Il a pourtant bien évoqué la possibilité de plonger les pouvoirs exécutif et législatif en territoire constitutionnel inconnu lors de sa réunion à la Maison-Blanche mardi dernier avec le chef de la majorité au Sénat, John Thune, et le président de la Chambre des représentants, Mike Johnson, réfléchissant à cette option si les démocrates choisissent de ralentir ou de retarder ses principaux candidats.

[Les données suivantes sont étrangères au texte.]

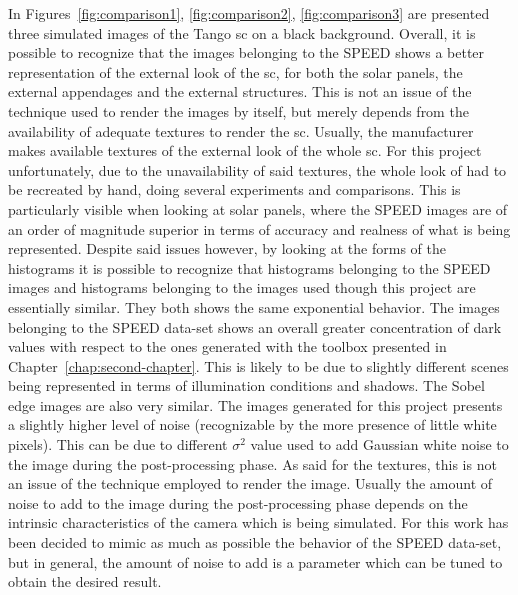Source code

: In Figures~\ref{fig:comparison1}, \ref{fig:comparison2}, \ref{fig:comparison3} are presented three simulated images of the Tango \acrshort{sc} on a black background.
Overall, it is possible to recognize that the images belonging to the SPEED shows a better representation of the external look of the \acrshort{sc}, for both the solar panels, the external appendages and the external structures. This is not an issue of the technique used to render the images by itself, but merely depends from the availability of adequate textures to render the \acrshort{sc}. Usually, the manufacturer makes available textures of the external look of the whole \acrshort{sc}. For this project unfortunately, due to the unavailability of said textures, the whole look of had to be recreated by hand, doing several experiments and comparisons. This is particularly visible when looking at solar panels, where the SPEED images are of an order of magnitude superior in terms of accuracy and realness of what is being represented.
Despite said issues however, by looking at the forms of the histograms it is possible to recognize that histograms belonging to the SPEED images and histograms belonging to the images used though this project are essentially similar. They both shows the same exponential behavior. The images belonging to the SPEED data-set shows an overall greater concentration of dark values with respect to the ones generated with the toolbox presented in Chapter~\ref{chap:second-chapter}. This is likely to be due to slightly different scenes being represented in terms of illumination conditions and shadows.
The Sobel edge images are also very similar. The images generated for this project presents a slightly higher level of noise (recognizable by the more presence of little white pixels). This can be due to different $\sigma^2$ value used to add Gaussian white noise to the image during the post-processing phase. As said for the textures, this is not an issue of the technique employed to render the image. Usually the amount of noise to add to the image during the post-processing phase depends on the intrinsic characteristics of the camera which is being simulated. For this work has been decided to mimic as much as possible the behavior of the SPEED data-set, but in general, the amount of noise to add is a parameter which can be tuned to obtain the desired result.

En outre, cette stratégie risque de nuire à l’image internationale des États-Unis. Une administration perçue comme contournant les procédures constitutionnelles pourrait affaiblir la confiance des alliés et renforcer les critiques des adversaires.

Conclusion

La tentative de Donald Trump d’imposer ses choix pour son cabinet en utilisant des pouvoirs constitutionnels inédits met en lumière une stratégie audacieuse, mais risquée. Si elle peut renforcer son contrôle sur l’administration, elle menace également de polariser encore davantage le paysage politique et d’entraîner une crise institutionnelle majeure. Dans ce contexte, l’équilibre entre l’efficacité gouvernementale et le respect des procédures démocratiques reste plus que jamais en jeu.

Paul Vallet

Spécialiste des Relations Internationales - Enseignant universitaire

4 sem.

Il faut bien noter que cette tactique relève d’une interprétation douteuse, sinon tordue, de l’esprit de la constitution. Et comme vous le releviez dans un autre billet en rappelant que les juges actuels de la Cour Suprême interprètent la constitution dans le sens qu’elle aurait en 1787, il sera difficile de croire que ces recess appointments soient justifiés par des « vacances parlementaires » et non pas par un désir pur et simple de priver le Congrès de sa responsabilité constitutionnelle et institutionnelle de confirmation des hauts postes. Et cela alors même que le parti du président détient une majorité aux deux Chambres. En réalité Trump n’admet pas que ses candidats sont suffisamment médiocres ou incompétents pour ne pas arriver à convaincre une majorité de républicains, qui risquent de voter avec les démocrates. Il ne faut pas non plus évoquer la polarisation comme un problème que Trump ait à surmonter, quand elle fait partie intégrante de sa politique. Sa tentative de s’attribuer des pouvoirs exceptionnels relève aussi de son projet, et non pas d’une improvisation pour faire face à une situation inattendue.